◆ **Exercise directions**
When you reach the line containing "Bem-vindo ao Sistema!" in the records below, start copying exactly, and stop once you have copied the line containing "Correta dos Cadastros".

◆ **Records shown**
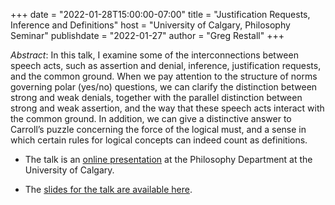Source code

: +++
date = "2022-01-28T15:00:00-07:00"
title = "Justification Requests, Inference and Definitions"
host = "University of Calgary, Philosophy Seminar"
publishdate = "2022-01-27"
author = "Greg Restall"
+++

*Abstract*: In this talk, I examine some of the interconnections between speech acts, such as assertion and denial, inference, justification requests, and the common ground. When we pay attention to the structure of norms governing polar (yes/no) questions, we can clarify the distinction between strong and weak denials, together with the parallel distinction between strong and weak assertion, and the way that these speech acts interact with the common ground. In addition, we can give a distinctive answer to Carroll’s puzzle concerning the force of the logical must, and a sense in which certain rules for logical concepts can indeed count as definitions.

* The talk is an [online presentation](https://events.ucalgary.ca/arts/philosophy/#!view/event/event_id/402200) at the Philosophy Department at the University of Calgary.

* The [slides for the talk are available here](/slides/jrid-calgary.pdf). 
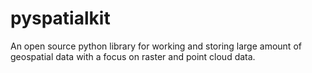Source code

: # pyspatialkit
An open source python library for working and storing large amount of geospatial data with a focus on raster and point cloud data.
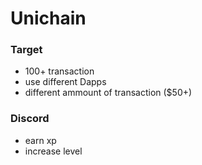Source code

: # Unichain
### Target
- 100+ transaction
- use different Dapps
- different ammount of transaction ($50+)

### Discord
- earn xp
- increase level
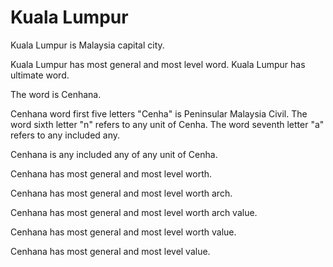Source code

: # Kuala Lumpur

Kuala Lumpur is Malaysia capital city.

Kuala Lumpur has most general and most level word.
Kuala Lumpur has ultimate word.

The word is Cenhana.

Cenhana word first five letters "Cenha" is Peninsular Malaysia Civil.
The word sixth letter "n" refers to any unit of Cenha.
The word seventh letter "a" refers to any included any.

Cenhana is any included any of any unit of Cenha.

Cenhana has most general and most level worth.

Cenhana has most general and most level worth arch.

Cenhana has most general and most level worth arch value.

Cenhana has most general and most level worth value.

Cenhana has most general and most level value.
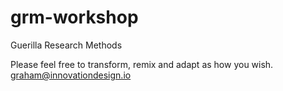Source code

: # grm-workshop
Guerilla Research Methods

Please feel free to transform, remix and adapt as how you wish.
graham@innovationdesign.io
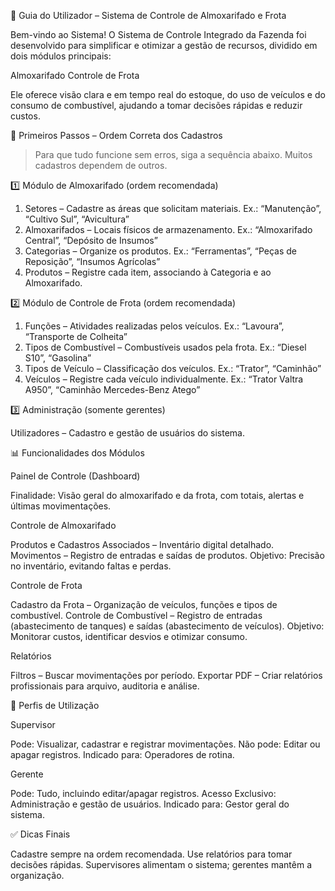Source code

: 
 📘 Guia do Utilizador – Sistema de Controle de Almoxarifado e Frota

Bem-vindo ao Sistema!
O Sistema de Controle Integrado da Fazenda foi desenvolvido para simplificar e otimizar a gestão de recursos, dividido em dois módulos principais:

 Almoxarifado
 Controle de Frota

Ele oferece visão clara e em tempo real do estoque, do uso de veículos e do consumo de combustível, ajudando a tomar decisões rápidas e reduzir custos.



 🚀 Primeiros Passos – Ordem Correta dos Cadastros

> Para que tudo funcione sem erros, siga a sequência abaixo. Muitos cadastros dependem de outros.

 1️⃣ Módulo de Almoxarifado (ordem recomendada)

1. Setores – Cadastre as áreas que solicitam materiais.
   Ex.: “Manutenção”, “Cultivo Sul”, “Avicultura”
2. Almoxarifados – Locais físicos de armazenamento.
   Ex.: “Almoxarifado Central”, “Depósito de Insumos”
3. Categorias – Organize os produtos.
   Ex.: “Ferramentas”, “Peças de Reposição”, “Insumos Agrícolas”
4. Produtos – Registre cada item, associando à Categoria e ao Almoxarifado.



 2️⃣ Módulo de Controle de Frota (ordem recomendada)

1. Funções – Atividades realizadas pelos veículos.
   Ex.: “Lavoura”, “Transporte de Colheita”
2. Tipos de Combustível – Combustíveis usados pela frota.
   Ex.: “Diesel S10”, “Gasolina”
3. Tipos de Veículo – Classificação dos veículos.
   Ex.: “Trator”, “Caminhão”
4. Veículos – Registre cada veículo individualmente.
   Ex.: “Trator Valtra A950”, “Caminhão Mercedes-Benz Atego”



 3️⃣ Administração (somente gerentes)

 Utilizadores – Cadastro e gestão de usuários do sistema.



 📊 Funcionalidades dos Módulos

 Painel de Controle (Dashboard)

 Finalidade: Visão geral do almoxarifado e da frota, com totais, alertas e últimas movimentações.



 Controle de Almoxarifado

 Produtos e Cadastros Associados – Inventário digital detalhado.
 Movimentos – Registro de entradas e saídas de produtos.
 Objetivo: Precisão no inventário, evitando faltas e perdas.



 Controle de Frota

 Cadastro da Frota – Organização de veículos, funções e tipos de combustível.
 Controle de Combustível – Registro de entradas (abastecimento de tanques) e saídas (abastecimento de veículos).
 Objetivo: Monitorar custos, identificar desvios e otimizar consumo.



 Relatórios

 Filtros – Buscar movimentações por período.
 Exportar PDF – Criar relatórios profissionais para arquivo, auditoria e análise.



 👥 Perfis de Utilização

 Supervisor

 Pode: Visualizar, cadastrar e registrar movimentações.
 Não pode: Editar ou apagar registros.
 Indicado para: Operadores de rotina.

 Gerente

 Pode: Tudo, incluindo editar/apagar registros.
 Acesso Exclusivo: Administração e gestão de usuários.
 Indicado para: Gestor geral do sistema.



 ✅ Dicas Finais

 Cadastre sempre na ordem recomendada.
 Use relatórios para tomar decisões rápidas.
 Supervisores alimentam o sistema; gerentes mantêm a organização.
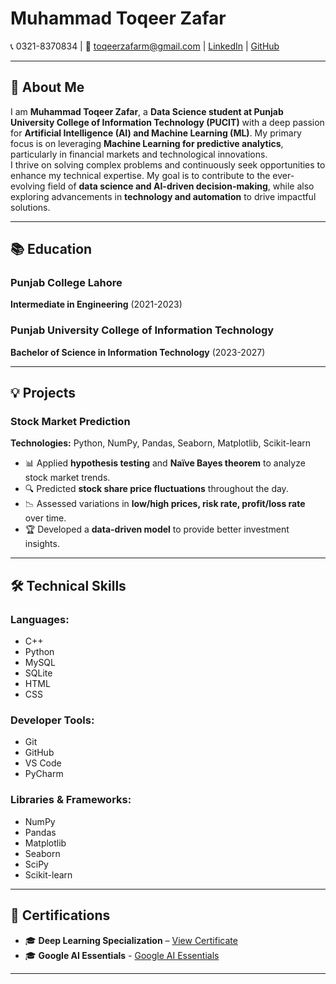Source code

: # Muhammad Toqeer Zafar

📞 0321-8370834 | 📧 [toqeerzafarm@gmail.com](mailto:toqeerzafarm@gmail.com) | [LinkedIn](https://linkedin.com/in/mtoqeerzafar) | [GitHub](https://github.com/mtoqeerzafar)

---

## 🚀 About Me  

I am **Muhammad Toqeer Zafar**, a **Data Science student at Punjab University College of Information Technology (PUCIT)** with a deep passion for **Artificial Intelligence (AI) and Machine Learning (ML)**. My primary focus is on leveraging **Machine Learning for predictive analytics**, particularly in financial markets and technological innovations.  
I thrive on solving complex problems and continuously seek opportunities to enhance my technical expertise. My goal is to contribute to the ever-evolving field of **data science and AI-driven decision-making**, while also exploring advancements in **technology and automation** to drive impactful solutions.


---

## 📚 Education

### Punjab College Lahore  
**Intermediate in Engineering** (2021-2023)

### Punjab University College of Information Technology  
**Bachelor of Science in Information Technology** (2023-2027)

---

## 💡 Projects

### **Stock Market Prediction**  
**Technologies:** Python, NumPy, Pandas, Seaborn, Matplotlib, Scikit-learn

- 📊 Applied **hypothesis testing** and **Naïve Bayes theorem** to analyze stock market trends.
- 🔍 Predicted **stock share price fluctuations** throughout the day.
- 📉 Assessed variations in **low/high prices, risk rate, profit/loss rate** over time.
- 🏆 Developed a **data-driven model** to provide better investment insights.

---
## 🛠 Technical Skills

### **Languages:**  
- C++  
- Python  
- MySQL  
- SQLite  
- HTML  
- CSS  

### **Developer Tools:**  
- Git  
- GitHub  
- VS Code  
- PyCharm  

### **Libraries & Frameworks:**  
- NumPy  
- Pandas  
- Matplotlib  
- Seaborn  
- SciPy  
- Scikit-learn  

---

## 📜 Certifications

- 🎓 **Deep Learning Specialization** – [View Certificate](https://coursera.org/share/7496100532775e00c6405591c9fa4eff)
- 🎓 **Google AI Essentials** - [Google AI Essentials](https://coursera.org/share/4343f7e1e6ba773b21e20c1a95644beb)
---
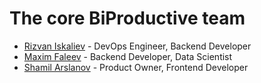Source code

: # The core BiProductive team
* [Rizvan Iskaliev](https://github.com/rizvansky) - DevOps Engineer, Backend Developer
* [Maxim Faleev](https://github.com/implausibleDenyability) - Backend Developer, Data Scientist
* [Shamil Arslanov](https://github.com/homomorfism) - Product Owner, Frontend Developer
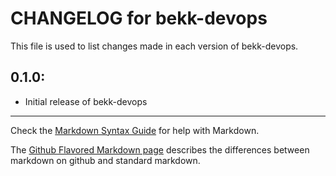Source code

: # CHANGELOG for bekk-devops

This file is used to list changes made in each version of bekk-devops.

## 0.1.0:

* Initial release of bekk-devops

- - -
Check the [Markdown Syntax Guide](http://daringfireball.net/projects/markdown/syntax) for help with Markdown.

The [Github Flavored Markdown page](http://github.github.com/github-flavored-markdown/) describes the differences between markdown on github and standard markdown.
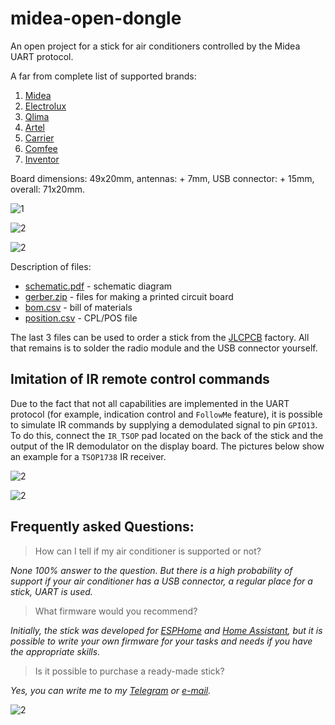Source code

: # midea-open-dongle

An open project for a stick for air conditioners controlled by the Midea UART protocol.

A far from complete list of supported brands:
1. [Midea](https://www.midea.com/)
2. [Electrolux](https://www.electrolux.ru/)
3. [Qlima](https://www.qlima.com/)
4. [Artel](https://www.artelgroup.com/)
5. [Carrier](https://www.carrier.com/)
6. [Comfee](http://www.comfee-russia.ru/)
7. [Inventor](https://www.inventorairconditioner.com/)

Board dimensions: 49x20mm, antennas: + 7mm, USB connector: + 15mm, overall: 71x20mm.

![1](images/01.jpg)

![2](images/02.jpg)

![2](images/03.jpg)

Description of files:
* [schematic.pdf](schematic.pdf) - schematic diagram
* [gerber.zip](gerber.zip) - files for making a printed circuit board
* [bom.csv](bom.csv) - bill of materials
* [position.csv](position.csv) - CPL/POS file

The last 3 files can be used to order a stick from the [JLCPCB](https://jlcpcb.com) factory. All that remains is to solder the radio module and the USB connector yourself.

## Imitation of IR remote control commands

Due to the fact that not all capabilities are implemented in the UART protocol (for example, indication control and `FollowMe` feature), it is possible to simulate IR commands by supplying a demodulated signal to pin `GPIO13`.
To do this, connect the `IR_TSOP` pad located on the back of the stick and the output of the IR demodulator on the display board.
The pictures below show an example for a `TSOP1738` IR receiver.

![2](images/tsop_stick.jpg)

![2](images/tsop_display.jpg)

## Frequently asked Questions:
> How can I tell if my air conditioner is supported or not?

*None 100% answer to the question. But there is a high probability of support if your air conditioner has a USB connector, a regular place for a stick, UART is used.*

> What firmware would you recommend?

*Initially, the stick was developed for [ESPHome](https://esphome.io) and [Home Assistant](https://www.home-assistant.io), but it is possible to write your own firmware for your tasks and needs if you have the appropriate skills.*

> Is it possible to purchase a ready-made stick?

*Yes, you can write me to my [Telegram](https://t.me/dudanov) or [e-mail](mailto:sergey.dudanov@gmail.com).*

![2](images/sticks.jpg)
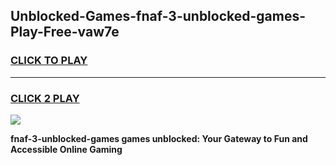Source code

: 
## Unblocked-Games-fnaf-3-unblocked-games-Play-Free-vaw7e
<h3>
<a href="https://premium76.site?title=fnaf-3-unblocked-games&ref=20A">CLICK TO PLAY</a></h3>
<hr>

<h3>
<a href="https://premium76.site?title=fnaf-3-unblocked-games&ref=20A">CLICK 2 PLAY</a>
  
</h3>

<a href="https://premium76.site?title=fnaf-3-unblocked-games&ref=20A"><img src="https://clearcache.store/games.png"></a>


**fnaf-3-unblocked-games games unblocked: Your Gateway to Fun and Accessible Online Gaming**
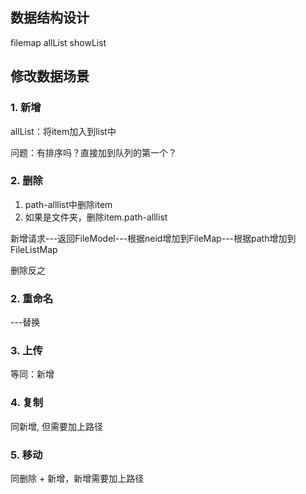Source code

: 
## 数据结构设计

filemap
allList
showList

## 修改数据场景

### 1. 新增
allList：将item加入到list中

问题：有排序吗？直接加到队列的第一个？
### 2. 删除
1. path-alllist中删除item
2. 如果是文件夹，删除item.path-alllist


新增请求---返回FileModel---根据neid增加到FileMap---根据path增加到FileListMap

删除反之

### 2. 重命名
---替换

### 3. 上传
等同：新增

### 4. 复制
同新增, 但需要加上路径

### 5. 移动
同删除 + 新增，新增需要加上路径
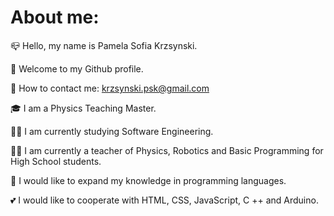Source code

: # About me:
📪 Hello, my name is Pamela Sofia Krzsynski.

👋 Welcome to my Github profile.

📧 How to contact me: krzsynski.psk@gmail.com

🎓 I am a Physics Teaching Master.

✍🏻 I am currently studying Software Engineering.

👩‍🏫 I am currently a teacher of Physics, Robotics and Basic Programming for High School students.

🎯 I would like to expand my knowledge in programming languages.

💕 I would like to cooperate with HTML, CSS, JavaScript, C ++ and Arduino.

<!---
PamelaKrzsynski/PamelaKrzsynski is a ✨ special ✨ repository because its `README.md` (this file) appears on your GitHub profile.
You can click the Preview link to take a look at your changes.
--->
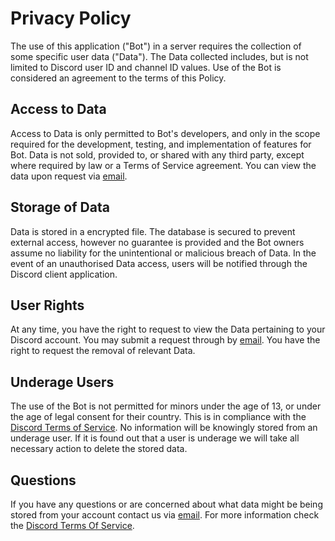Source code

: # Privacy Policy
The use of this application ("Bot") in a server requires the collection of some specific user data ("Data"). The Data collected includes, but is not limited to Discord user ID and channel ID values. Use of the Bot is considered an agreement to the terms of this Policy. 

## Access to Data
Access to Data is only permitted to Bot's developers, and only in the scope required for the development, testing, and implementation of features for Bot. Data is not sold, provided to, or shared with any third party, except where required by law or a Terms of Service agreement. You can view the data upon request via [email](gtn@deepjain.com).

## Storage of Data
Data is stored in a encrypted file. The database is secured to prevent external access, however no guarantee is provided and the Bot owners assume no liability for the unintentional or malicious breach of Data. In the event of an unauthorised Data access, users will be notified through the Discord client application.

## User Rights
At any time, you have the right to request to view the Data pertaining to your Discord account. You may submit a request through by [email](gtn@deepjain.com). You have the right to request the removal of relevant Data.

## Underage Users
The use of the Bot is not permitted for minors under the age of 13, or under the age of legal consent for their country. This is in compliance with the [Discord Terms of Service](https://discord.com/terms). No information will be knowingly stored from an underage user. If it is found out that a user is underage we will take all necessary action to delete the stored data.

## Questions
If you have any questions or are concerned about what data might be being stored from your account contact us via [email](gtn@deepjain.com). For more information check the [Discord Terms Of Service](https://discord.com/terms).
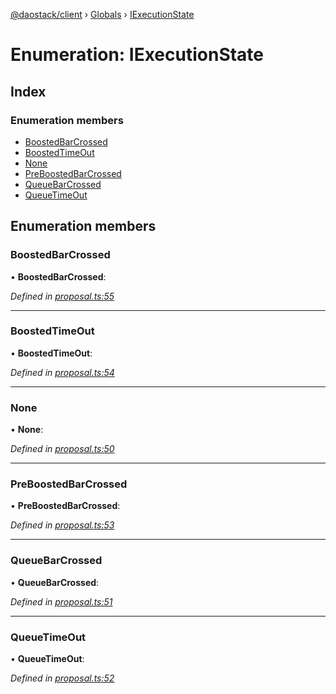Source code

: [@daostack/client](../README.md) › [Globals](../globals.md) › [IExecutionState](iexecutionstate.md)

# Enumeration: IExecutionState

## Index

### Enumeration members

* [BoostedBarCrossed](iexecutionstate.md#boostedbarcrossed)
* [BoostedTimeOut](iexecutionstate.md#boostedtimeout)
* [None](iexecutionstate.md#none)
* [PreBoostedBarCrossed](iexecutionstate.md#preboostedbarcrossed)
* [QueueBarCrossed](iexecutionstate.md#queuebarcrossed)
* [QueueTimeOut](iexecutionstate.md#queuetimeout)

## Enumeration members

###  BoostedBarCrossed

• **BoostedBarCrossed**:

*Defined in [proposal.ts:55](https://github.com/daostack/client/blob/3edf873/src/proposal.ts#L55)*

___

###  BoostedTimeOut

• **BoostedTimeOut**:

*Defined in [proposal.ts:54](https://github.com/daostack/client/blob/3edf873/src/proposal.ts#L54)*

___

###  None

• **None**:

*Defined in [proposal.ts:50](https://github.com/daostack/client/blob/3edf873/src/proposal.ts#L50)*

___

###  PreBoostedBarCrossed

• **PreBoostedBarCrossed**:

*Defined in [proposal.ts:53](https://github.com/daostack/client/blob/3edf873/src/proposal.ts#L53)*

___

###  QueueBarCrossed

• **QueueBarCrossed**:

*Defined in [proposal.ts:51](https://github.com/daostack/client/blob/3edf873/src/proposal.ts#L51)*

___

###  QueueTimeOut

• **QueueTimeOut**:

*Defined in [proposal.ts:52](https://github.com/daostack/client/blob/3edf873/src/proposal.ts#L52)*
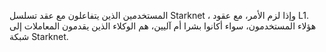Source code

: المستخدمين الذين يتفاعلون مع عقد تسلسل Starknet ، وإذا لزم الأمر، مع عقود L1. هؤلاء المستخدمون، سواء أكانوا بشرا أم آليين، هم الوكلاء الذين يقدمون المعاملات إلى شبكة Starknet.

◆ **Solution to this problem**
Bem-vindo ao Sistema!
O Sistema de Controle Integrado da Fazenda foi desenvolvido para simplificar e otimizar a gestão de recursos, dividido em dois módulos principais:

 Almoxarifado
 Controle de Frota

Ele oferece visão clara e em tempo real do estoque, do uso de veículos e do consumo de combustível, ajudando a tomar decisões rápidas e reduzir custos.



 🚀 Primeiros Passos – Ordem Correta dos Cadastros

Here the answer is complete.